Itinerant Dreamer by Doren Robbins

Introspection Series 1 - C4

Visitors

All the Characters in My Life are Dreaming

Rocking Horse Archetype

Rexroth Now

Elections in My Time

Black Nephew Archetype

Although each of Doren Robbins’ previous books deserves close scrutiny to those who value literature and political awareness, Itinerant Dreamer is his most condensed and accessible work to date. This is obviously in part due to the infusion of his collected and invented imagery. 

For me, the most stunning aspects of Robbins’ artworks are the color schemes and carefully composed surfaces, often with a layered, 3D effect. His drawings have developed over many years of trial and error, finding a seemingly bottomless well of clear self-expression. “Baby Hitler with Wet Nurse” is a favorite of mine among the drawings. As with many of Robbins’ works, it stands on the razor’s edge straddling tenderness and horror. 

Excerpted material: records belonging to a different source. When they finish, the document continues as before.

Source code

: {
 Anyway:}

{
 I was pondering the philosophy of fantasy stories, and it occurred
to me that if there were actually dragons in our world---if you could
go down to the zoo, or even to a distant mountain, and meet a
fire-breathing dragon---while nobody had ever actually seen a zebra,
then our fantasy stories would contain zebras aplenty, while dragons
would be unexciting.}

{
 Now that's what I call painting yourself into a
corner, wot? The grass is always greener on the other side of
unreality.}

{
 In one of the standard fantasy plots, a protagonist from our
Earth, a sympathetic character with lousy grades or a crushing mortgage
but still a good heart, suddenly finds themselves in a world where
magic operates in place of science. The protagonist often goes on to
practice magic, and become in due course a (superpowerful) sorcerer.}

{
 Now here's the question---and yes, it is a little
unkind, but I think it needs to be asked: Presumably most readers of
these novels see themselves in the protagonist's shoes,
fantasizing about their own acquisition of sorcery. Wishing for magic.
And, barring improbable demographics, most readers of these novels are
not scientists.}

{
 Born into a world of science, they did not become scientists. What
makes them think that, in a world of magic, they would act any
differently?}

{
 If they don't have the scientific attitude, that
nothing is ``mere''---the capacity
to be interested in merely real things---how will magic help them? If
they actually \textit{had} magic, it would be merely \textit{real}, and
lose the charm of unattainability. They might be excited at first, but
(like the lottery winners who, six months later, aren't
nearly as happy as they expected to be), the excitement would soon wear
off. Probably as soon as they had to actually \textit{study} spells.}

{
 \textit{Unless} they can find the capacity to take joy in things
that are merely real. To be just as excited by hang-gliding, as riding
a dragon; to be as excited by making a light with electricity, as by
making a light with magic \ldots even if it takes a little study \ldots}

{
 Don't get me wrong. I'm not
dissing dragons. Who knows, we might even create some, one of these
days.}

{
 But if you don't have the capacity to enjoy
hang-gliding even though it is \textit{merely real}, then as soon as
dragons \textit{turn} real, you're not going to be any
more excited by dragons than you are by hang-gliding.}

Robbins seems to interweave two diverse strands of 20th century approaches to art. I would crudely describe them as the exquisite estheticism of the Bauhaus and the smudgier esthetic of, for example, Andy Warhol’s purposely blurred and off-register lithographs. It’s as if Robbins’ dialectic with those styles has yielded a synthesis which is able to contain the dark and uncomfortable, the primordial and the unformed, all within the parameters of what is also strikingly beautiful. His intuition and sense of balance necessary to pull off this paradoxical feat is considerable. Robbins does it seemingly without effort, offering a joyful gift. 

The intervention of his titles and text in the book is more than playful—it strategically grounds the images in complexity and gives them an added profundity. The titles, text, and images ricochet off each other. The effect becomes magnified as we read along and view. 

Each section is a punch epiphany until we are knocked out. By the end, my brain and heart were made intensely aware of the broken yet ecstatic world which we inhabit with humble fragility. With the accumulation of his words and images, Robbins demonstrates a method by which we can live courageously. Few books offer this much.